Bagaimanapun, sambungnya, APBN 2025 sudah ditetapkan melalui Undang-Undang sehingga harus dijalankan. Hanya saja, Sri Mulyani juga tidak menutup kemungkinan-kemungkinan yang ada termasuk penerbitan APBN Perubahan.
"Tapi di sisi lain kalau ada ruang untuk manuver, tetap kita lakukan di dalam koridor undang-undang," katanya.
Tak hanya perubahan arah kebijakan PPN 12%, banyaknya kementerian/lembaga pemerintahan Prabowo-Gibran juga kerap menjadi sorotan. Ditakutkan, APBN akan terbebani anggaran belanja kementerian/lembaga.
Menangani itu, Direktur Jenderal Anggaran Kemenkeu Isa Rachmatarwata menyatakan pemerintah dan DPR sudah menyusun APBN 2025 yang fleksibel.
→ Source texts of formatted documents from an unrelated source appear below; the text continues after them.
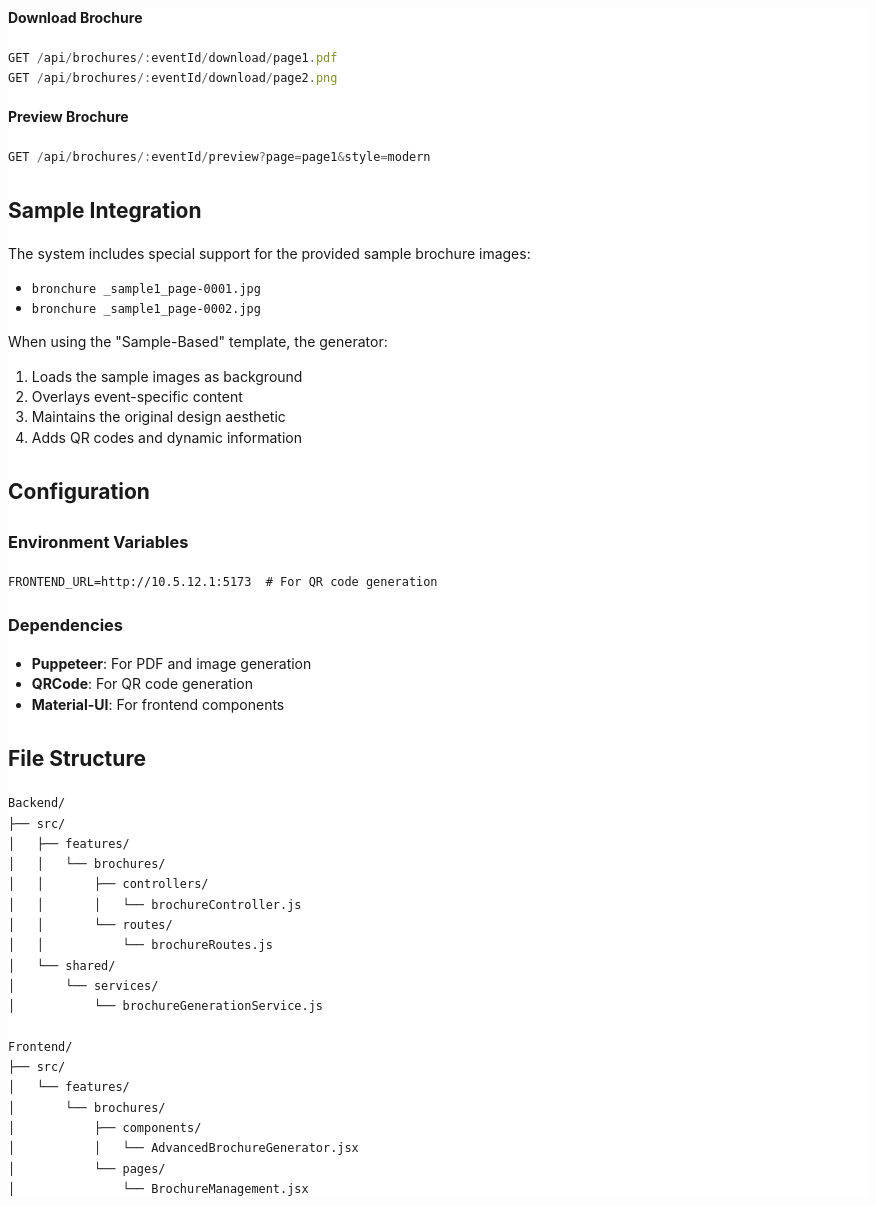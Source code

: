 #### Download Brochure
```javascript
GET /api/brochures/:eventId/download/page1.pdf
GET /api/brochures/:eventId/download/page2.png
```

#### Preview Brochure
```javascript
GET /api/brochures/:eventId/preview?page=page1&style=modern
```

## Sample Integration

The system includes special support for the provided sample brochure images:
- `bronchure _sample1_page-0001.jpg`
- `bronchure _sample1_page-0002.jpg`

When using the "Sample-Based" template, the generator:
1. Loads the sample images as background
2. Overlays event-specific content
3. Maintains the original design aesthetic
4. Adds QR codes and dynamic information

## Configuration

### Environment Variables
```env
FRONTEND_URL=http://10.5.12.1:5173  # For QR code generation
```

### Dependencies
- **Puppeteer**: For PDF and image generation
- **QRCode**: For QR code generation
- **Material-UI**: For frontend components

## File Structure

```
Backend/
├── src/
│   ├── features/
│   │   └── brochures/
│   │       ├── controllers/
│   │       │   └── brochureController.js
│   │       └── routes/
│   │           └── brochureRoutes.js
│   └── shared/
│       └── services/
│           └── brochureGenerationService.js

Frontend/
├── src/
│   └── features/
│       └── brochures/
│           ├── components/
│           │   └── AdvancedBrochureGenerator.jsx
│           └── pages/
│               └── BrochureManagement.jsx
```
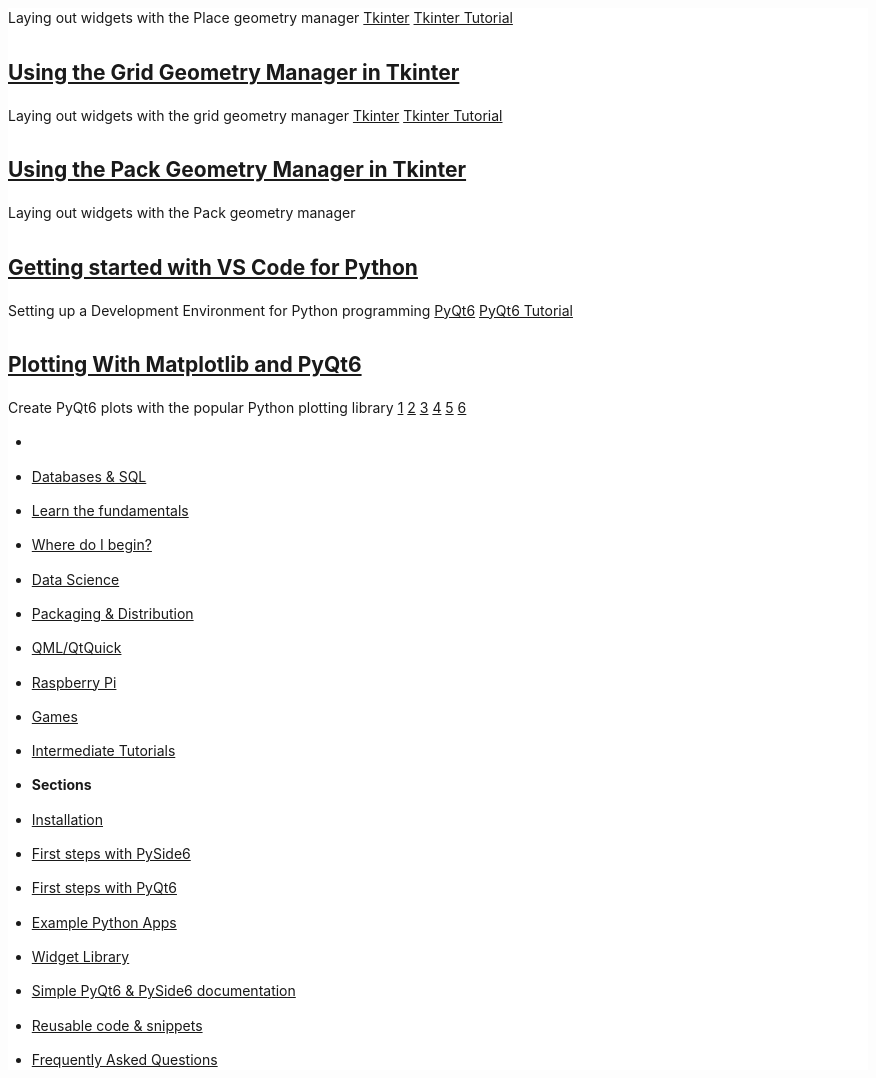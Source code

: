 [](https://www.pythonguis.com/tutorials/create-ui-with-tkinter-place-layout-manager/) Laying out widgets with the Place geometry manager 
[](https://www.pythonguis.com/tutorials/create-ui-with-tkinter-grid-layout-manager/)
[Tkinter](https://www.pythonguis.com/tutorials/create-ui-with-tkinter-grid-layout-manager/)
[ Tkinter Tutorial ](https://www.pythonguis.com/tkinter-tutorial/#tkinter-getting-started)
## [ Using the Grid Geometry Manager in Tkinter ](https://www.pythonguis.com/tutorials/create-ui-with-tkinter-grid-layout-manager/)
[](https://www.pythonguis.com/tutorials/create-ui-with-tkinter-grid-layout-manager/) Laying out widgets with the grid geometry manager 
[](https://www.pythonguis.com/tutorials/create-ui-with-tkinter-pack-layout-manager/)
[Tkinter](https://www.pythonguis.com/tutorials/create-ui-with-tkinter-pack-layout-manager/)
[ Tkinter Tutorial ](https://www.pythonguis.com/tkinter-tutorial/#tkinter-getting-started)
## [ Using the Pack Geometry Manager in Tkinter ](https://www.pythonguis.com/tutorials/create-ui-with-tkinter-pack-layout-manager/)
[](https://www.pythonguis.com/tutorials/create-ui-with-tkinter-pack-layout-manager/) Laying out widgets with the Pack geometry manager 
[](https://www.pythonguis.com/tutorials/getting-started-vs-code-python/)
## [ Getting started with VS Code for Python ](https://www.pythonguis.com/tutorials/getting-started-vs-code-python/)
[](https://www.pythonguis.com/tutorials/getting-started-vs-code-python/) Setting up a Development Environment for Python programming 
[](https://www.pythonguis.com/tutorials/pyqt6-plotting-matplotlib/)
[PyQt6](https://www.pythonguis.com/tutorials/pyqt6-plotting-matplotlib/)
[ PyQt6 Tutorial ](https://www.pythonguis.com/pyqt6-tutorial/#pyqt6-graphics-plotting)
## [ Plotting With Matplotlib and PyQt6 ](https://www.pythonguis.com/tutorials/pyqt6-plotting-matplotlib/)
[](https://www.pythonguis.com/tutorials/pyqt6-plotting-matplotlib/) Create PyQt6 plots with the popular Python plotting library 
[1](https://www.pythonguis.com/tutorials/) [2](https://www.pythonguis.com/tutorials/2/) [3](https://www.pythonguis.com/tutorials/3/) [4](https://www.pythonguis.com/tutorials/4/) [5](https://www.pythonguis.com/tutorials/5/) [6](https://www.pythonguis.com/tutorials/6/)
  * [](https://www.pythonguis.com/ "Python GUIs")
  * [Databases & SQL](https://www.pythonguis.com/topics/databases/)
  * [Learn the fundamentals](https://www.pythonguis.com/topics/foundation/)
  * [Where do I begin?](https://www.pythonguis.com/topics/getting-started/)
  * [Data Science](https://www.pythonguis.com/topics/data-science/)
  * [Packaging & Distribution](https://www.pythonguis.com/topics/packaging/)
  * [QML/QtQuick](https://www.pythonguis.com/topics/qml/)
  * [Raspberry Pi](https://www.pythonguis.com/topics/raspberry-pi/)
  * [Games](https://www.pythonguis.com/topics/games/)
  * [Intermediate Tutorials](https://www.pythonguis.com/topics/intermediate/)


  * **Sections**
  * [Installation](https://www.pythonguis.com/installation/)
  * [First steps with PySide6](https://www.pythonguis.com/tutorials/pyside6-creating-your-first-window/)
  * [First steps with PyQt6](https://www.pythonguis.com/tutorials/pyqt6-creating-your-first-window/)
  * [Example Python Apps](https://www.pythonguis.com/examples/)
  * [Widget Library](https://www.pythonguis.com/widgets/)
  * [Simple PyQt6 & PySide6 documentation](https://www.pythonguis.com/docs/)
  * [Reusable code & snippets](https://www.pythonguis.com/code/)
  * [Frequently Asked Questions](https://www.pythonguis.com/faq/)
Dengan begitu, klaimnya, APBN 2025 bisa beradaptasi dengan struktur pemerintahan yang semakin 'gemuk'.
"Berbagai perubahan di format kementerian itu sudah terakomodasi di dalam APBN 2025 yang memungkinkan perubahan-perubahan bisa dilakukan oleh pemerintah tanpa melakukan revisi," ujar Isa dalam konferensi pers di Kantor Kemenkeu, Jakarta Pusat, Senin (6/1/2025).